*** Opening of RECORDS FOR PROCESSING ***

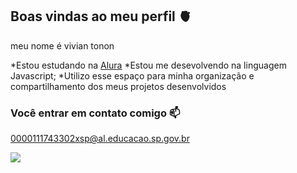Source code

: ## Boas vindas ao meu perfil 🫀

meu nome é vivian tonon

*Estou estudando na [Alura](https://www.alura.com.br)
*Estou me desevolvendo na linguagem Javascript;
*Utilizo esse espaço para minha organização e compartilhamento dos meus projetos desenvolvidos 

### Você entrar em contato comigo 📫

0000111743302xsp@al.educacao.sp.gov.br



![](https://media1.tenor.com/m/b_6LAAfLMxUAAAAC/south-park-kenny.gif)
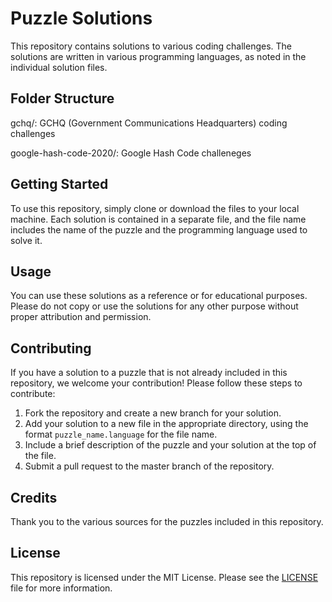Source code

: # Puzzle Solutions

This repository contains solutions to various coding challenges. The solutions are written in various programming languages, as noted in the individual solution files.


## Folder Structure


gchq/: GCHQ (Government Communications Headquarters) coding challenges

google-hash-code-2020/: Google Hash Code challeneges



## Getting Started

To use this repository, simply clone or download the files to your local machine. Each solution is contained in a separate file, and the file name includes the name of the puzzle and the programming language used to solve it.

## Usage

You can use these solutions as a reference or for educational purposes. Please do not copy or use the solutions for any other purpose without proper attribution and permission.

## Contributing

If you have a solution to a puzzle that is not already included in this repository, we welcome your contribution! Please follow these steps to contribute:

1. Fork the repository and create a new branch for your solution.
2. Add your solution to a new file in the appropriate directory, using the format `puzzle_name.language` for the file name.
3. Include a brief description of the puzzle and your solution at the top of the file.
4. Submit a pull request to the master branch of the repository.

## Credits

Thank you to the various sources for the puzzles included in this repository.

## License

This repository is licensed under the MIT License. Please see the [LICENSE](LICENSE) file for more information.

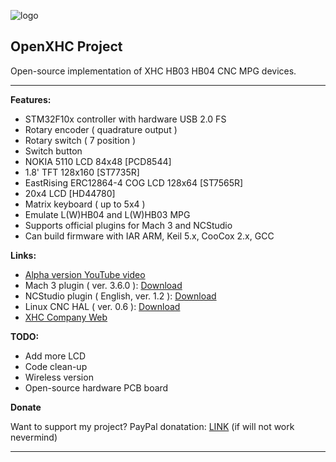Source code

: ![logo][1]

OpenXHC Project
---------------

Open-source implementation of XHC HB03 HB04 CNC MPG devices.


----------


**Features:**

 - STM32F10x controller with hardware USB 2.0 FS
 - Rotary encoder ( quadrature output )
 - Rotary switch ( 7 position )
 - Switch button
 - NOKIA 5110 LCD 84x48 [PCD8544]
 - 1.8' TFT 128x160 [ST7735R]
 - EastRising ERC12864-4 COG LCD 128x64 [ST7565R]
 - 20x4 LCD [HD44780]
 - Matrix keyboard ( up to 5x4 )
 - Emulate L(W)HB04 and L(W)HB03 MPG
 - Supports official plugins for Mach 3 and NCStudio
 - Can build firmware with IAR ARM, Keil 5.x, CooCox 2.x, GCC

**Links:**

 - [Alpha version YouTube video][2]
 - Mach 3 plugin ( ver. 3.6.0 ): [Download][3]
 - NCStudio plugin ( English, ver. 1.2 ): [Download][4] 
 - Linux CNC HAL ( ver. 0.6 ): [Download][7]
 - [XHC Company Web][5]

**TODO:**

 - Add more LCD
 - Code clean-up
 - Wireless version
 - Open-source hardware PCB board
 
**Donate**

Want to support my project? PayPal donatation: [LINK][6] (if will not work nevermind)

----------


  [1]: https://bitbucket.org/moonglow/openxhc/raw/master/open_xhc_logo_128x56.png
  [2]: http://youtu.be/CrtD9Fmc2Ks
  [3]: http://www.cdxhctech.com/html/Driver/view_119.html
  [4]: http://www.cdxhctech.com/html/edownloads/view_94.html
  [5]: http://www.cdxhctech.com
  [6]: https://www.paypal.com/cgi-bin/webscr?cmd=_donations&business=fxdteam%40gmail%2ecom&lc=RU&item_name=Support%20for%20OpenXHC%20project&item_number=fxdteam%40gmail%2ecom&currency_code=USD&bn=PP%2dDonationsBF%3abtn_donateCC_LG%2egif%3aNonHosted
  [7]: http://wiki.linuxcnc.org/cgi-bin/wiki.pl?Using_A_XHC-HB04_Wireless_MPG_Pendant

*** Close of RECORDS FOR PROCESSING ***

* _WHAT YOU ARE ASKED TO DO_: The pictures alone are to be left out when the data above is copied; all else must match exactly.

* _SOLUTION_:
Source code

: ## Boas vindas ao meu perfil 🫀

meu nome é vivian tonon

*Estou estudando na [Alura](https://www.alura.com.br)
*Estou me desevolvendo na linguagem Javascript;
*Utilizo esse espaço para minha organização e compartilhamento dos meus projetos desenvolvidos 

### Você entrar em contato comigo 📫

0000111743302xsp@al.educacao.sp.gov.br



![](https://media1.tenor.com/m/b_6LAAfLMxUAAAAC/south-park-kenny.gif)
Source code

: # Puzzle Solutions

This repository contains solutions to various coding challenges. The solutions are written in various programming languages, as noted in the individual solution files.


## Folder Structure


gchq/: GCHQ (Government Communications Headquarters) coding challenges

google-hash-code-2020/: Google Hash Code challeneges



## Getting Started

To use this repository, simply clone or download the files to your local machine. Each solution is contained in a separate file, and the file name includes the name of the puzzle and the programming language used to solve it.

## Usage

You can use these solutions as a reference or for educational purposes. Please do not copy or use the solutions for any other purpose without proper attribution and permission.

## Contributing

If you have a solution to a puzzle that is not already included in this repository, we welcome your contribution! Please follow these steps to contribute:

1. Fork the repository and create a new branch for your solution.
2. Add your solution to a new file in the appropriate directory, using the format `puzzle_name.language` for the file name.
3. Include a brief description of the puzzle and your solution at the top of the file.
4. Submit a pull request to the master branch of the repository.

## Credits

Thank you to the various sources for the puzzles included in this repository.

## License

This repository is licensed under the MIT License. Please see the [LICENSE](LICENSE) file for more information.

Source code

: ![logo][1]

OpenXHC Project
---------------

Open-source implementation of XHC HB03 HB04 CNC MPG devices.


----------


**Features:**

 - STM32F10x controller with hardware USB 2.0 FS
 - Rotary encoder ( quadrature output )
 - Rotary switch ( 7 position )
 - Switch button
 - NOKIA 5110 LCD 84x48 [PCD8544]
 - 1.8' TFT 128x160 [ST7735R]
 - EastRising ERC12864-4 COG LCD 128x64 [ST7565R]
 - 20x4 LCD [HD44780]
 - Matrix keyboard ( up to 5x4 )
 - Emulate L(W)HB04 and L(W)HB03 MPG
 - Supports official plugins for Mach 3 and NCStudio
 - Can build firmware with IAR ARM, Keil 5.x, CooCox 2.x, GCC

**Links:**

 - [Alpha version YouTube video][2]
 - Mach 3 plugin ( ver. 3.6.0 ): [Download][3]
 - NCStudio plugin ( English, ver. 1.2 ): [Download][4] 
 - Linux CNC HAL ( ver. 0.6 ): [Download][7]
 - [XHC Company Web][5]

**TODO:**

 - Add more LCD
 - Code clean-up
 - Wireless version
 - Open-source hardware PCB board
 
**Donate**

Want to support my project? PayPal donatation: [LINK][6] (if will not work nevermind)

----------


  [1]: https://bitbucket.org/moonglow/openxhc/raw/master/open_xhc_logo_128x56.png
  [2]: http://youtu.be/CrtD9Fmc2Ks
  [3]: http://www.cdxhctech.com/html/Driver/view_119.html
  [4]: http://www.cdxhctech.com/html/edownloads/view_94.html
  [5]: http://www.cdxhctech.com
  [6]: https://www.paypal.com/cgi-bin/webscr?cmd=_donations&business=fxdteam%40gmail%2ecom&lc=RU&item_name=Support%20for%20OpenXHC%20project&item_number=fxdteam%40gmail%2ecom&currency_code=USD&bn=PP%2dDonationsBF%3abtn_donateCC_LG%2egif%3aNonHosted
  [7]: http://wiki.linuxcnc.org/cgi-bin/wiki.pl?Using_A_XHC-HB04_Wireless_MPG_Pendant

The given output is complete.